I #BloggedElul (#BlogEluled? #BlogElulled?) consistently and completely in 2016 and 2017 and it was a meaningful exercise each time, but here are five reasons I’ve opted not to participate this year.
  1. When Rosh HaShanah arrives, I’m exhausted. I spend the weeks leading up to the High Holidays writing and editing countless blog posts and lots of web content for ReformJudaism.org. Add in #BlogElul and by the time the first of Tishrei arrives, I have little, if any, spiritual bandwidth left to do the work the holidays require. 

  2. I need more downtime. Blogging well (and the over achiever in me likes to think my posts are well done) takes lots of thought and time. Ironically, I wrote this in a #BlogElul post in 2016: “As we begin a new week – the last one of 5776 – may I begin to see with my 5777 eyes: less judgmentally, more compassionately, less harshly, and more patiently. Even as my eyesight and my heart soften, may I also begin to say “no,” so there can be time in my life for me – to read, write, think, or just be alone with my soul.”

  3. I am tired of multi-tasking. Often, I eat a meal at the computer; flit back and forth between paying bills and reading emails; start a task, get distracted (usually by technology), and only return to it hours later. On video calls at work, too, I'm baffled by people's ability to listen to whomever is speaking, ask questions, offer opinions, keep abreast of (and participate in) side conversations in the chat box, and read related articles, websites, and more, the links to which others constantly share. I. Can't. Do. It. All. I want enough time to focus on one thing at a time, including #BlogElul –– and to do it without distractions and without interruptions.

  4. One a.m. is not a suitable bedtime. Two nights each week I work out with a trainer. It is simultaneously grounding, invigorating, and physically exhausting. By the time I shower, eat, and take care of whatever else demands attention, it is often much later than I’d like. I’ve been striving for lights-out at 10:30 p.m. on those nights – and on the nights in between – and I'd like to hit that mark at least a few times a week.

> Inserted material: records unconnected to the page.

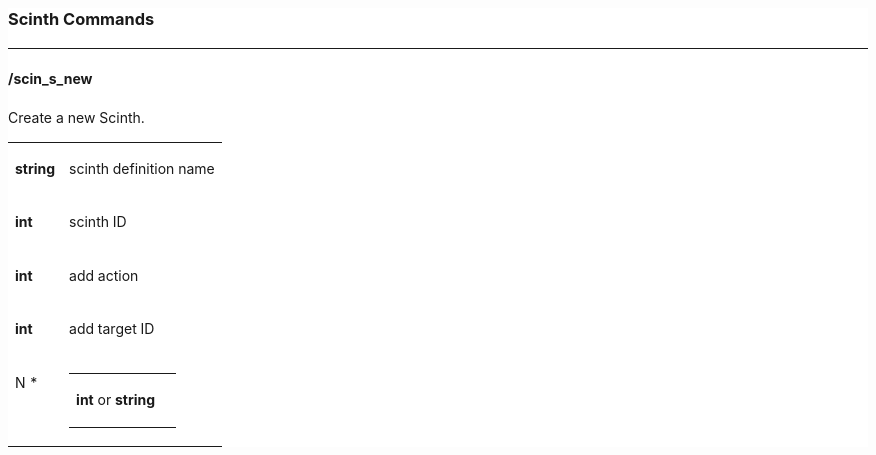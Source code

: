 </table>


### Scinth Commands
---



#### /scin_s_new



Create a new Scinth.


<table>
<tr><td>

<strong>string</strong>

</td><td>

scinth definition name

</td></tr>
<tr><td>

<strong>int</strong>

</td><td>

scinth ID

</td></tr>
<tr><td>

<strong>int</strong>

</td><td>

add action

</td></tr>
<tr><td>

<strong>int</strong>

</td><td>

add target ID

</td></tr>
<tr><td>

N *

</td><td>
<table>
<tr><td>

<strong>int</strong> or <strong>string</strong>

</td><td>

  5. “Let’s get together soon” has become an empty promise. Recently, I’ve run into a few neighbors and emailed with some former colleagues whose company I enjoy. We chat or email briefly before the conversation inevitably ends with “Let’s get together soon.” Sadly, it rarely happens. I want time and energy to fulfill those empty promises -- and others -- with face-to-face companionship.
I think the bottom line here is that I need and want to slow down, to stop burning the candle at both ends, to focus – one at a time (and in a non-selfish way) – on people and activities I know will be fulfilling and meaningful to me, and perhaps even have time to discover some new ones as well. I believe that doing so will lead to less frustration, fewer empty promises, more sleep, and more enjoyment of simple pleasures, all of which will help me be my best self in 5779.

Shana tova , #BlogElul… see you next year,
~ JanetheWriter

Inspired by Ima on (and off) the Bima, this #BlogElul post may be the only one I write marking the days of the Hebrew month of Elul, which precedes the Jewish High Holidays and traditionally serves as a time of reflection and spiritual preparation for the new year.